In Tonganoxie, schools trained for emergencies
Following attacks on East Coast, concerns about safety heightened
County and school officials have for years worked together to know how to manage emergency situations. In light of recent terrorist activities on the East Coast, now is a good time to review procedures, said Chuck Magaha, Leavenworth County's emergency preparedness director.
"We don't need to be paranoid," Magaha said. "We just need to be watching over our shoulders with due respect to the situation at hand."
Richard Erickson, Tonganoxie school superintendent, said the school district had previously taken steps toward training district employees on how to handle emergency situations.
For instance, for the past several years, school staff members have attended incident command centers taught by Leaven-worth County Sheriff Lt.
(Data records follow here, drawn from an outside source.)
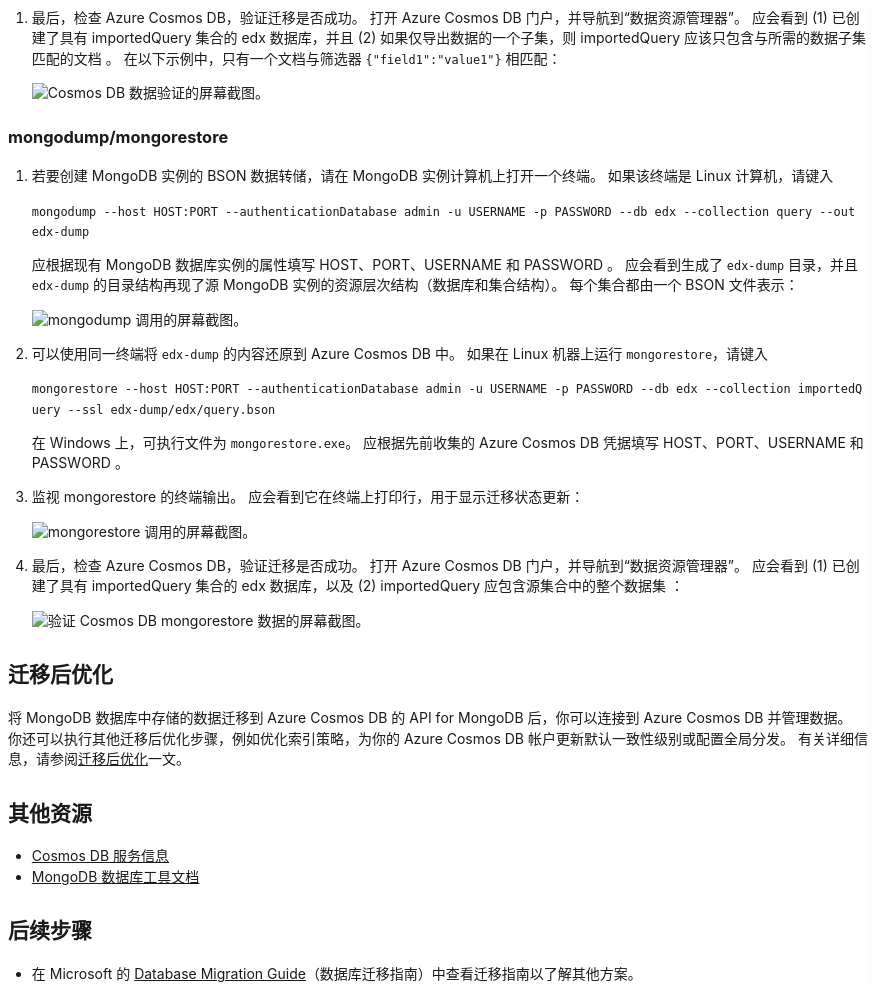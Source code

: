 1. 最后，检查 Azure Cosmos DB，验证迁移是否成功。 打开 Azure Cosmos DB 门户，并导航到“数据资源管理器”。 应会看到 (1) 已创建了具有 importedQuery 集合的 edx 数据库，并且 (2) 如果仅导出数据的一个子集，则 importedQuery 应该只包含与所需的数据子集匹配的文档   。 在以下示例中，只有一个文档与筛选器 `{"field1":"value1"}` 相匹配：

    ![Cosmos DB 数据验证的屏幕截图。](media/tutorial-mongotools-cosmos-db/mongo-review-cosmos.png)    

### <a name="mongodumpmongorestore"></a>mongodump/mongorestore

1. 若要创建 MongoDB 实例的 BSON 数据转储，请在 MongoDB 实例计算机上打开一个终端。 如果该终端是 Linux 计算机，请键入

    `mongodump --host HOST:PORT --authenticationDatabase admin -u USERNAME -p PASSWORD --db edx --collection query --out edx-dump`

    应根据现有 MongoDB 数据库实例的属性填写 HOST、PORT、USERNAME 和 PASSWORD   。 应会看到生成了 `edx-dump` 目录，并且 `edx-dump` 的目录结构再现了源 MongoDB 实例的资源层次结构（数据库和集合结构）。 每个集合都由一个 BSON 文件表示：

    ![mongodump 调用的屏幕截图。](media/tutorial-mongotools-cosmos-db/mongo-dump-output.png)
1. 可以使用同一终端将 `edx-dump` 的内容还原到 Azure Cosmos DB 中。 如果在 Linux 机器上运行 `mongorestore`，请键入

    `mongorestore --host HOST:PORT --authenticationDatabase admin -u USERNAME -p PASSWORD --db edx --collection importedQuery --ssl edx-dump/edx/query.bson`

    在 Windows 上，可执行文件为 `mongorestore.exe`。 应根据先前收集的 Azure Cosmos DB 凭据填写 HOST、PORT、USERNAME 和 PASSWORD   。 
1. 监视 mongorestore 的终端输出。 应会看到它在终端上打印行，用于显示迁移状态更新：

    ![mongorestore 调用的屏幕截图。](media/tutorial-mongotools-cosmos-db/mongo-restore-output.png)    

1. 最后，检查 Azure Cosmos DB，验证迁移是否成功。 打开 Azure Cosmos DB 门户，并导航到“数据资源管理器”。 应会看到 (1) 已创建了具有 importedQuery 集合的 edx 数据库，以及 (2) importedQuery 应包含源集合中的整个数据集   ：

    ![验证 Cosmos DB mongorestore 数据的屏幕截图。](media/tutorial-mongotools-cosmos-db/mongo-review-cosmos-restore.png)    

## <a name="post-migration-optimization"></a>迁移后优化

将 MongoDB 数据库中存储的数据迁移到 Azure Cosmos DB 的 API for MongoDB 后，你可以连接到 Azure Cosmos DB 并管理数据。 你还可以执行其他迁移后优化步骤，例如优化索引策略，为你的 Azure Cosmos DB 帐户更新默认一致性级别或配置全局分发。 有关详细信息，请参阅[迁移后优化](../cosmos-db/mongodb-post-migration.md)一文。

## <a name="additional-resources"></a>其他资源

* [Cosmos DB 服务信息](https://azure.microsoft.com/services/cosmos-db/)
* [MongoDB 数据库工具文档](https://docs.mongodb.com/database-tools/)

## <a name="next-steps"></a>后续步骤

* 在 Microsoft 的 [Database Migration Guide](https://datamigration.microsoft.com/)（数据库迁移指南）中查看迁移指南以了解其他方案。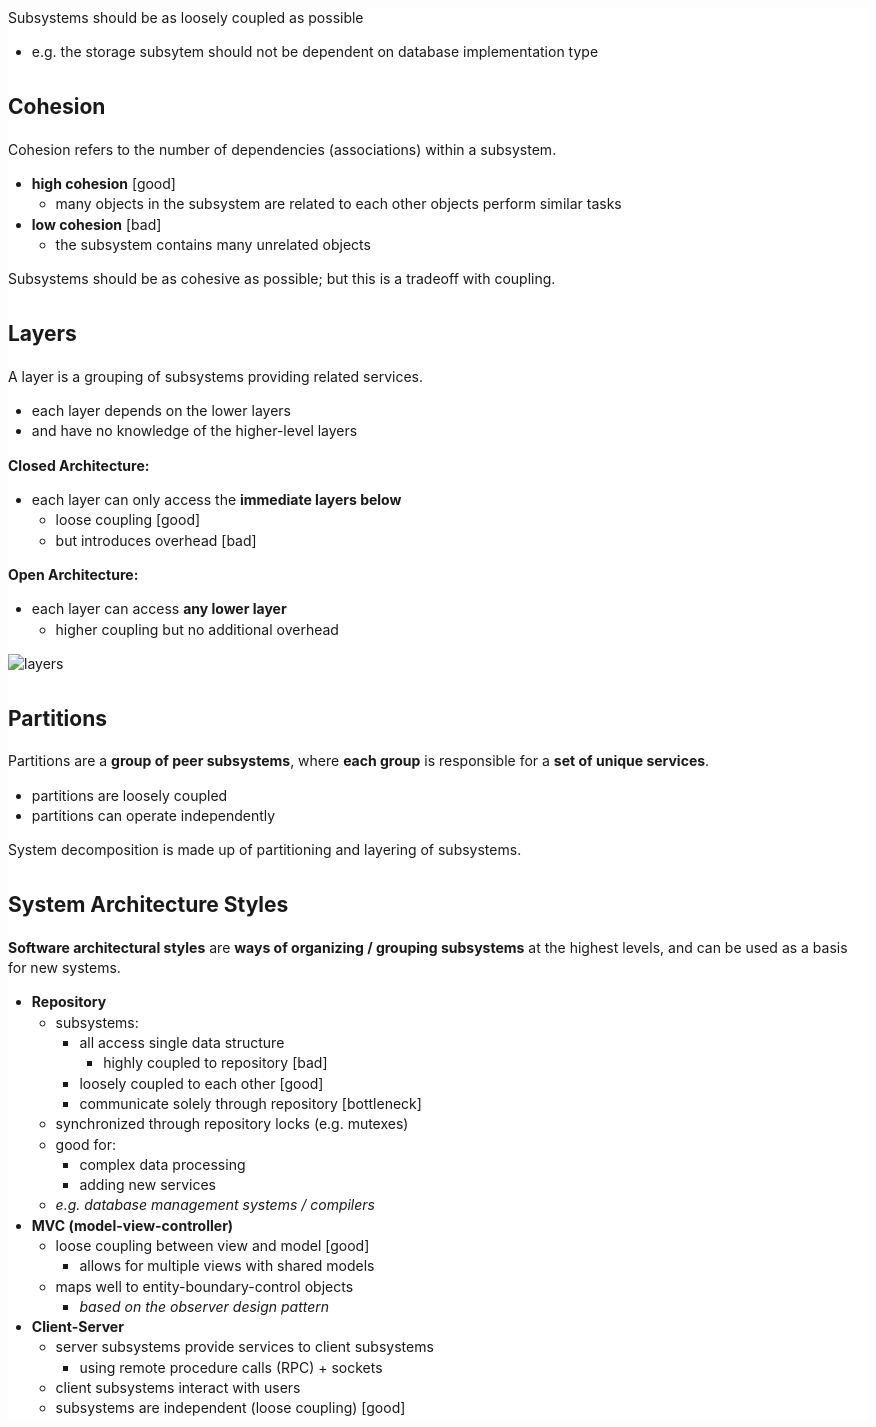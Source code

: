 Subsystems should be as loosely coupled as possible
- e.g. the storage subsytem should not be dependent on database implementation type

## Cohesion

Cohesion refers to the number of dependencies (associations) within a subsystem.
- **high cohesion** [good]
  - many objects in the subsystem are related to each other objects perform similar tasks
- **low cohesion** [bad]
  - the subsystem contains many unrelated objects

Subsystems should be as cohesive as possible; but this is a tradeoff with coupling.

## Layers

A layer is a grouping of subsystems providing related services.
- each layer depends on the lower layers
- and have no knowledge of the higher-level layers

**Closed Architecture:**
- each layer can only access the **immediate layers below**
  - loose coupling [good]
  - but introduces overhead [bad]

**Open Architecture:**
- each layer can access **any lower layer**
  - higher coupling but no additional overhead

![layers](../img/layers.png)

## Partitions

Partitions are a **group of peer subsystems**, where **each group** is responsible for a **set of unique services**.
- partitions are loosely coupled
- partitions can operate independently

System decomposition is made up of partitioning and layering of subsystems.

## System Architecture Styles

**Software architectural styles** are **ways of organizing / grouping subsystems** at the highest levels, and can be used as a basis for new systems.

- **Repository**
  - subsystems:
    - all access single data structure
      - highly coupled to repository [bad]
    - loosely coupled to each other [good]
    - communicate solely through repository [bottleneck]
  - synchronized through repository locks (e.g. mutexes)
  - good for:
    - complex data processing
    - adding new services
  - _e.g. database management systems / compilers_
- **MVC (model-view-controller)**
  - loose coupling between view and model [good]
    - allows for multiple views with shared models
  - maps well to entity-boundary-control objects
    - _based on the observer design pattern_
- **Client-Server**
  - server subsystems provide services to client subsystems
    - using remote procedure calls (RPC) + sockets
  - client subsystems interact with users
  - subsystems are independent (loose coupling) [good]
John Duncanson.
Duncanson said the 2 1/2-day training course provides a management tool that fits in with what law enforcement, fire departments and emergency medical personnel are going to use when they arrive on the scene.
Planned ahead of time through incident command are locations where students would be taken in the event of an emergency, and locations where area command posts would be established. In an emergency, these plans could give schools the immediacy they need.
"You need to react and you can't waste valuable time waiting for emergency services to get there to get started," Duncanson said. "The school can evacuate kids long before the emergency teams get on the scene."
Magaha said while it's great to have such plans in place, citizens also need to develop attitudes of "situation awareness," not just in schools, but everywhere.
It's as simple as being tuned in to what's going on around us, Magaha said.
People should pay attention to the behavior of others, he said. Businesses should be aware of what vehicles are making deliveries. Teachers should not only watch the children on the playground, they should also watch the vehicles driving by. It's advisable for all school employees, even in small towns, to wear photo identification badges. And, Magaha said, it's important to call authorities if any suspicious-looking packages arrive in the mail.
Another area of concern, Magaha said, is that schools often allow parking next to the buildings, making the structure an easier target for a car bomb.
"Your vulnerability is dropped considerably if you have a 75-foot buffer where no cars can drive or park," Magaha said.
In the Midwest, Magaha said, if there's any fallout from the terrorism-related activities, he suspects it could come from the unexpected.
"It's not the international terrorism that bothers me," he said. "It's going to be the domestics, the copycats we have on our home turf."